## EXERCISE REQUIREMENTS:
Scan the listing for "multirow" and copy out each line that has it.
※
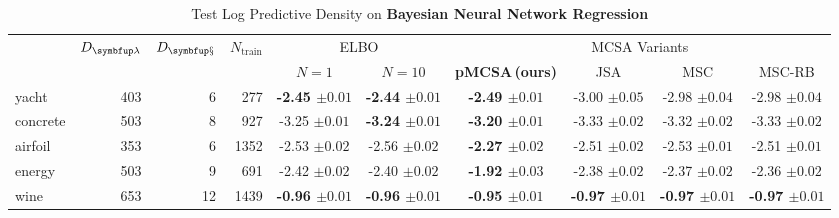 
\begin{table}[h]
  \vspace{-0.1in}
  \centering
  \caption{Test Log Predictive Density on \textbf{Bayesian Neural Network Regression}}\label{table:bnn}
  \setlength{\tabcolsep}{2pt}
  \begin{threeparttable}
  \begin{tabular}{lrrrcccccc}
    \toprule
    & \multicolumn{1}{c}{\multirow{2}{*}{\(D_{\mathcal{\vlambda}}\)}} & \multicolumn{1}{c}{\multirow{2}{*}{\(D_{\mathcal{\vx}}\)}} &  \multicolumn{1}{c}{\multirow{2}{*}{\(N_{\text{train}}\)}} & \multicolumn{2}{c}{\multirow{1}{*}{ELBO}} & \multicolumn{4}{c}{MCSA Variants} \\\cmidrule(lr){5-6}\cmidrule(lr){7-10}
  & & & & {\footnotesize\(N=1\)} & {\footnotesize\(N=10\)} & \multicolumn{1}{c}{\multirow{1}{*}{\footnotesize{\textbf{pMCSA{\scriptsize\,(ours)}}}}} & \multicolumn{1}{c}{\multirow{1}{*}{\footnotesize{JSA}}} & \multicolumn{1}{c}{\multirow{1}{*}{\footnotesize{MSC}}} & \multicolumn{1}{c}{\multirow{1}{*}{\footnotesize{MSC-RB}}}\\
    \midrule
    \textsf{yacht} & 403 & 6 & 277 & {\bf-2.45 {\scriptsize{\(\pm 0.01\)}}} & {\bf-2.44 {\scriptsize{\(\pm 0.01\)}}} & {\bf-2.49 {\scriptsize{\(\pm 0.01\)}}} & {-3.00 {\scriptsize{\(\pm 0.05\)}}} & {-2.98 {\scriptsize{\(\pm 0.04\)}}} & {-2.98 {\scriptsize{\(\pm 0.04\)}}}\\
    \textsf{concrete} & 503 & 8 & 927 & {-3.25 {\scriptsize{\(\pm 0.01\)}}} & {\bf-3.24 {\scriptsize{\(\pm 0.01\)}}} & {\bf-3.20 {\scriptsize{\(\pm 0.01\)}}} & {-3.33 {\scriptsize{\(\pm 0.02\)}}} & {-3.32 {\scriptsize{\(\pm 0.02\)}}} & {-3.33 {\scriptsize{\(\pm 0.02\)}}}\\
    \textsf{airfoil} & 353 & 6 & 1352 & {-2.53 {\scriptsize{\(\pm 0.02\)}}} & {-2.56 {\scriptsize{\(\pm 0.02\)}}} & {\bf-2.27 {\scriptsize{\(\pm 0.02\)}}} & {-2.51 {\scriptsize{\(\pm 0.02\)}}} & {-2.53 {\scriptsize{\(\pm 0.01\)}}} & {-2.51 {\scriptsize{\(\pm 0.01\)}}}\\
    \textsf{energy} & 503 & 9 & 691 & {-2.42 {\scriptsize{\(\pm 0.02\)}}} & {-2.40 {\scriptsize{\(\pm 0.02\)}}} & {\bf-1.92 {\scriptsize{\(\pm 0.03\)}}} & {-2.38 {\scriptsize{\(\pm 0.02\)}}} & {-2.37 {\scriptsize{\(\pm 0.02\)}}} & {-2.36 {\scriptsize{\(\pm 0.02\)}}}\\
    \textsf{wine} & 653 & 12 & 1439 & {\bf-0.96 {\scriptsize{\(\pm 0.01\)}}} & {\bf-0.96 {\scriptsize{\(\pm 0.01\)}}} & {\bf-0.95 {\scriptsize{\(\pm 0.01\)}}} & {\bf-0.97 {\scriptsize{\(\pm 0.01\)}}} & {\bf-0.97 {\scriptsize{\(\pm 0.01\)}}} & {\bf-0.97 {\scriptsize{\(\pm 0.01\)}}} \\

\end{tabular}
\end{threeparttable}
\end{table}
※
## WRITTEN SOLUTION:
    & \multicolumn{1}{c}{\multirow{2}{*}{\(D_{\mathcal{\vlambda}}\)}} & \multicolumn{1}{c}{\multirow{2}{*}{\(D_{\mathcal{\vx}}\)}} &  \multicolumn{1}{c}{\multirow{2}{*}{\(N_{\text{train}}\)}} & \multicolumn{2}{c}{\multirow{1}{*}{ELBO}} & \multicolumn{4}{c}{MCSA Variants} \\\cmidrule(lr){5-6}\cmidrule(lr){7-10}
  & & & & {\footnotesize\(N=1\)} & {\footnotesize\(N=10\)} & \multicolumn{1}{c}{\multirow{1}{*}{\footnotesize{\textbf{pMCSA{\scriptsize\,(ours)}}}}} & \multicolumn{1}{c}{\multirow{1}{*}{\footnotesize{JSA}}} & \multicolumn{1}{c}{\multirow{1}{*}{\footnotesize{MSC}}} & \multicolumn{1}{c}{\multirow{1}{*}{\footnotesize{MSC-RB}}}\\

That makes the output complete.